Segment Start: Provided data

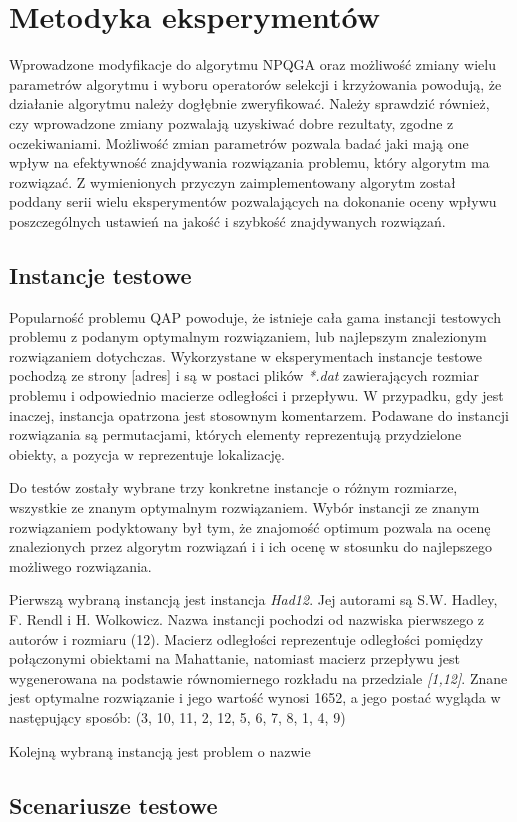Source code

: \chapter{Metodyka eksperymentów}
\label{cha:metodyka}

Wprowadzone modyfikacje do algorytmu NPQGA oraz możliwość zmiany wielu parametrów algorytmu i wyboru operatorów selekcji i krzyżowania powodują, że działanie algorytmu należy dogłębnie zweryfikować. Należy sprawdzić również, czy wprowadzone zmiany pozwalają uzyskiwać dobre rezultaty, zgodne z oczekiwaniami. Możliwość zmian parametrów pozwala badać jaki mają one wpływ na efektywność znajdywania rozwiązania problemu, który algorytm ma rozwiązać. Z wymienionych przyczyn zaimplementowany algorytm został poddany serii wielu eksperymentów pozwalających na dokonanie oceny wpływu poszczególnych ustawień na jakość i szybkość znajdywanych rozwiązań.
 
\section{Instancje testowe}
\label{sec:instancje}
Popularność problemu QAP powoduje, że istnieje cała gama instancji testowych problemu z podanym optymalnym rozwiązaniem, lub najlepszym znalezionym rozwiązaniem dotychczas. Wykorzystane w eksperymentach instancje testowe pochodzą ze strony [adres] i są w postaci plików \textit{*.dat} zawierających rozmiar problemu i odpowiednio macierze odległości i przepływu. W przypadku, gdy jest inaczej, instancja opatrzona jest stosownym komentarzem. Podawane do instancji rozwiązania są permutacjami, których elementy reprezentują przydzielone obiekty, a pozycja w reprezentuje lokalizację.

Do testów zostały wybrane trzy konkretne instancje o różnym rozmiarze, wszystkie ze znanym optymalnym rozwiązaniem. Wybór instancji ze znanym rozwiązaniem podyktowany był tym, że znajomość optimum pozwala na ocenę znalezionych przez algorytm rozwiązań i i ich ocenę w stosunku do najlepszego możliwego rozwiązania.

Pierwszą wybraną instancją jest instancja \textit{Had12}. Jej autorami są S.W. Hadley, F. Rendl i H. Wolkowicz. Nazwa instancji pochodzi od nazwiska pierwszego z autorów i rozmiaru (12). Macierz odległości reprezentuje odległości pomiędzy połączonymi obiektami na Mahattanie, natomiast macierz przepływu jest wygenerowana na podstawie równomiernego rozkładu na przedziale \textit{[1,12]}. Znane jest optymalne rozwiązanie i jego wartość wynosi 1652, a jego postać wygląda w następujący sposób:
\newline
(3, 10, 11, 2, 12, 5, 6, 7, 8, 1, 4, 9)

Kolejną wybraną instancją jest problem o nazwie \textit{}

\section{Scenariusze testowe}
\label{sec:scenariusze}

Segment End: Provided data

Copy every record exactly as written, leaving out the pictures.

Source code

: \chapter{Metodyka eksperymentów}
\label{cha:metodyka}

Wprowadzone modyfikacje do algorytmu NPQGA oraz możliwość zmiany wielu parametrów algorytmu i wyboru operatorów selekcji i krzyżowania powodują, że działanie algorytmu należy dogłębnie zweryfikować. Należy sprawdzić również, czy wprowadzone zmiany pozwalają uzyskiwać dobre rezultaty, zgodne z oczekiwaniami. Możliwość zmian parametrów pozwala badać jaki mają one wpływ na efektywność znajdywania rozwiązania problemu, który algorytm ma rozwiązać. Z wymienionych przyczyn zaimplementowany algorytm został poddany serii wielu eksperymentów pozwalających na dokonanie oceny wpływu poszczególnych ustawień na jakość i szybkość znajdywanych rozwiązań.
 
\section{Instancje testowe}
\label{sec:instancje}
Popularność problemu QAP powoduje, że istnieje cała gama instancji testowych problemu z podanym optymalnym rozwiązaniem, lub najlepszym znalezionym rozwiązaniem dotychczas. Wykorzystane w eksperymentach instancje testowe pochodzą ze strony [adres] i są w postaci plików \textit{*.dat} zawierających rozmiar problemu i odpowiednio macierze odległości i przepływu. W przypadku, gdy jest inaczej, instancja opatrzona jest stosownym komentarzem. Podawane do instancji rozwiązania są permutacjami, których elementy reprezentują przydzielone obiekty, a pozycja w reprezentuje lokalizację.

Do testów zostały wybrane trzy konkretne instancje o różnym rozmiarze, wszystkie ze znanym optymalnym rozwiązaniem. Wybór instancji ze znanym rozwiązaniem podyktowany był tym, że znajomość optimum pozwala na ocenę znalezionych przez algorytm rozwiązań i i ich ocenę w stosunku do najlepszego możliwego rozwiązania.

Pierwszą wybraną instancją jest instancja \textit{Had12}. Jej autorami są S.W. Hadley, F. Rendl i H. Wolkowicz. Nazwa instancji pochodzi od nazwiska pierwszego z autorów i rozmiaru (12). Macierz odległości reprezentuje odległości pomiędzy połączonymi obiektami na Mahattanie, natomiast macierz przepływu jest wygenerowana na podstawie równomiernego rozkładu na przedziale \textit{[1,12]}. Znane jest optymalne rozwiązanie i jego wartość wynosi 1652, a jego postać wygląda w następujący sposób:
\newline
(3, 10, 11, 2, 12, 5, 6, 7, 8, 1, 4, 9)

Kolejną wybraną instancją jest problem o nazwie \textit{}

\section{Scenariusze testowe}
\label{sec:scenariusze}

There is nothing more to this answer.